## WHAT NEEDS TO BE DONE
Below are several records. Retype exactly those lines running from the one with "Nesne Kavramı ✨" through the one with "Nesne Modellemesi ✨", end lines included, and no others.

+++++

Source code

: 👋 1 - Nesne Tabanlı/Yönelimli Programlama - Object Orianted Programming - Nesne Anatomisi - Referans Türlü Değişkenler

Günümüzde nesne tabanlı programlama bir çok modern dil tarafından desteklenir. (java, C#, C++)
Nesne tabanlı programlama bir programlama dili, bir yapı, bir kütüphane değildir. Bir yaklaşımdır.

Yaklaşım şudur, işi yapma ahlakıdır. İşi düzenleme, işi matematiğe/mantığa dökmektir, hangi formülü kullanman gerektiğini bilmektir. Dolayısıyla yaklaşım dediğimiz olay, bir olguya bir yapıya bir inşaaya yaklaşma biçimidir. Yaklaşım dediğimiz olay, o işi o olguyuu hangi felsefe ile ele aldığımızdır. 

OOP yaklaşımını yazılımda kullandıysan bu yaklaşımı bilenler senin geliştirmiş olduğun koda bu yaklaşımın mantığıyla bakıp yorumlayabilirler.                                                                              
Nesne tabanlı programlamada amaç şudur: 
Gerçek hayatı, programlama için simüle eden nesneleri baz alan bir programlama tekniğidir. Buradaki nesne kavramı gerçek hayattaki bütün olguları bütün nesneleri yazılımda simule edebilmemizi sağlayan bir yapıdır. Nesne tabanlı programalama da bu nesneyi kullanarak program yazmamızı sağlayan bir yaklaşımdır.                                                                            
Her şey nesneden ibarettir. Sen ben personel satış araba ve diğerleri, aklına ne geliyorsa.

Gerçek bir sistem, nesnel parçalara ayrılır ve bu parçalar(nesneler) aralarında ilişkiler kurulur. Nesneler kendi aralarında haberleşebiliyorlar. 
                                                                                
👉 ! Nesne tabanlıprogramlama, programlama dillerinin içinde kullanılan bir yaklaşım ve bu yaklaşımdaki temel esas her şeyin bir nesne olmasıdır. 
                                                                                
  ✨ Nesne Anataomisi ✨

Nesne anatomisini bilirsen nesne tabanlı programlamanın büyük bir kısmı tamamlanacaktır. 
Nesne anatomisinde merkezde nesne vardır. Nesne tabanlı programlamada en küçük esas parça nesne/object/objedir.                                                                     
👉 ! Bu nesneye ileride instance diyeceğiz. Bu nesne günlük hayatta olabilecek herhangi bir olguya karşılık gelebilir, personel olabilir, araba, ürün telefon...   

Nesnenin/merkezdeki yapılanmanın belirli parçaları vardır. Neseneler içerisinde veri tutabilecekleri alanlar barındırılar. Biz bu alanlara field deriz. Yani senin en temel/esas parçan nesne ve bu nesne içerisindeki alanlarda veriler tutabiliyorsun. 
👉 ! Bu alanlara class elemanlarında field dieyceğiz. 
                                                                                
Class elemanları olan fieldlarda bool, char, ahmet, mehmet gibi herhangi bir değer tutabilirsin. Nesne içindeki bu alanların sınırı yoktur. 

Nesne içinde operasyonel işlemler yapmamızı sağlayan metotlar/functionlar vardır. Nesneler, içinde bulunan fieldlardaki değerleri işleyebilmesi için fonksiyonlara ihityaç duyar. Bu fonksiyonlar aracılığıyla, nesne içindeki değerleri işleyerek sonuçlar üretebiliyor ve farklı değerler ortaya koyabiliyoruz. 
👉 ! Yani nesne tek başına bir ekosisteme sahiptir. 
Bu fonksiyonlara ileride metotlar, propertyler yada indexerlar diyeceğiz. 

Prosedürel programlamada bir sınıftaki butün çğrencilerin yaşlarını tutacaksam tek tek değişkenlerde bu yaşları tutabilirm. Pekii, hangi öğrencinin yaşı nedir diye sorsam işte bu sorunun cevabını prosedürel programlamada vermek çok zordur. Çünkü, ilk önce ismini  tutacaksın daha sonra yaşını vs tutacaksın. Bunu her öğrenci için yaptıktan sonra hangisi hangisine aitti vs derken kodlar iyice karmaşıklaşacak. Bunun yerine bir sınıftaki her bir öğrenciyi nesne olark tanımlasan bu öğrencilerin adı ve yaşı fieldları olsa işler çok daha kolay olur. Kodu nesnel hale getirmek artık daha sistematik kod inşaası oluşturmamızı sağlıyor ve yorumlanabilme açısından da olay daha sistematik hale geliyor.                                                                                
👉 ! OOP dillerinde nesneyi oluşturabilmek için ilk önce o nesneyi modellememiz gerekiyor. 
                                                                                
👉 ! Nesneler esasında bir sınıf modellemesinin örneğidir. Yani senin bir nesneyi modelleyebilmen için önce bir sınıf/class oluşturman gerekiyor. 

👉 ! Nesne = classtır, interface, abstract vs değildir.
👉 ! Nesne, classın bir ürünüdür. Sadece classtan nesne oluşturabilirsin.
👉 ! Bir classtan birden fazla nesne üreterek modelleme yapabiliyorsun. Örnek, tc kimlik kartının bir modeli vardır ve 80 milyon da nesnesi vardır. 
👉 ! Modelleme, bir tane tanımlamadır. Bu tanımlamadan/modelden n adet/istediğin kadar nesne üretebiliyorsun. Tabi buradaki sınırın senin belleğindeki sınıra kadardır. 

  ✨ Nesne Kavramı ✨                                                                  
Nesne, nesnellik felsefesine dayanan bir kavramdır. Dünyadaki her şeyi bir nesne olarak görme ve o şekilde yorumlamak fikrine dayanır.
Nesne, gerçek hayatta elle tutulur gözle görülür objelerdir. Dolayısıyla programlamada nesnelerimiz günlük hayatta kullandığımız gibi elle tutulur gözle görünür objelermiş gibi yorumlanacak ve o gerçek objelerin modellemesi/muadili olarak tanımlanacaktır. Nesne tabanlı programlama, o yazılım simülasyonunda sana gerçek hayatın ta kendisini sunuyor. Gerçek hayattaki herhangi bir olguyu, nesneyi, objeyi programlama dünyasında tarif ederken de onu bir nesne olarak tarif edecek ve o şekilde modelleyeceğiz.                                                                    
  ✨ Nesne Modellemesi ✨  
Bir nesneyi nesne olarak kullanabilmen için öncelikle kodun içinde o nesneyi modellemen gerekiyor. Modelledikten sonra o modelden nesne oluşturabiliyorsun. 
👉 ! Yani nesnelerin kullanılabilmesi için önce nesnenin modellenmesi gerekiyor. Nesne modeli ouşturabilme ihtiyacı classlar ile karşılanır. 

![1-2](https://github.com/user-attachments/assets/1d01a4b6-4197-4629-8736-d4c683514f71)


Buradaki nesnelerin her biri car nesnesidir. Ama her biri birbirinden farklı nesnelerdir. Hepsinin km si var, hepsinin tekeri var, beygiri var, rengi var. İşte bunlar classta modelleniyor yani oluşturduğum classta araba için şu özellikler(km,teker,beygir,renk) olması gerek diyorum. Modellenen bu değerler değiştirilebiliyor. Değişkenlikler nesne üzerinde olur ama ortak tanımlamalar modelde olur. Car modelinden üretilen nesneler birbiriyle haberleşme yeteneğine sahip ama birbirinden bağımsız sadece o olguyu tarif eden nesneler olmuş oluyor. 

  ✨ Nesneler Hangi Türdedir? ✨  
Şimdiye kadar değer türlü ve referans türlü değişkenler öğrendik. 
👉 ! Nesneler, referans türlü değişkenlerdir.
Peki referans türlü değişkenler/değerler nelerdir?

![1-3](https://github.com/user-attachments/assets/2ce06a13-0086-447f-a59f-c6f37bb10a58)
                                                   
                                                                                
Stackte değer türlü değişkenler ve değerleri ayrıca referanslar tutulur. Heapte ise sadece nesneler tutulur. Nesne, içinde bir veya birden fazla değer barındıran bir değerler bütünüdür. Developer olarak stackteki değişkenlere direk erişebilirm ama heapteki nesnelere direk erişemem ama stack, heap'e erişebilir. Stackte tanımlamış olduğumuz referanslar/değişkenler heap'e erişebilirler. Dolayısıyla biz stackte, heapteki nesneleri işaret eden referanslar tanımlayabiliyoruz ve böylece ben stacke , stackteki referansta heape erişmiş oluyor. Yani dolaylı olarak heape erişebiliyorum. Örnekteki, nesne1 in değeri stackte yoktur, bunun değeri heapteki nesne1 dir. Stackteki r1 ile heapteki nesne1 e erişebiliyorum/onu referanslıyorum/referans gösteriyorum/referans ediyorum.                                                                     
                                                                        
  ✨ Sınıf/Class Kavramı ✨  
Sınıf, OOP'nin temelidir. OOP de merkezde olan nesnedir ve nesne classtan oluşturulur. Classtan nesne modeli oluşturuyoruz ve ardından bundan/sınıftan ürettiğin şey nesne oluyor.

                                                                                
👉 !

+++++

## COMPLETED TASK
  ✨ Nesne Kavramı ✨                                                                  
Nesne, nesnellik felsefesine dayanan bir kavramdır. Dünyadaki her şeyi bir nesne olarak görme ve o şekilde yorumlamak fikrine dayanır.
Nesne, gerçek hayatta elle tutulur gözle görülür objelerdir. Dolayısıyla programlamada nesnelerimiz günlük hayatta kullandığımız gibi elle tutulur gözle görünür objelermiş gibi yorumlanacak ve o gerçek objelerin modellemesi/muadili olarak tanımlanacaktır. Nesne tabanlı programlama, o yazılım simülasyonunda sana gerçek hayatın ta kendisini sunuyor. Gerçek hayattaki herhangi bir olguyu, nesneyi, objeyi programlama dünyasında tarif ederken de onu bir nesne olarak tarif edecek ve o şekilde modelleyeceğiz.                                                                    
  ✨ Nesne Modellemesi ✨  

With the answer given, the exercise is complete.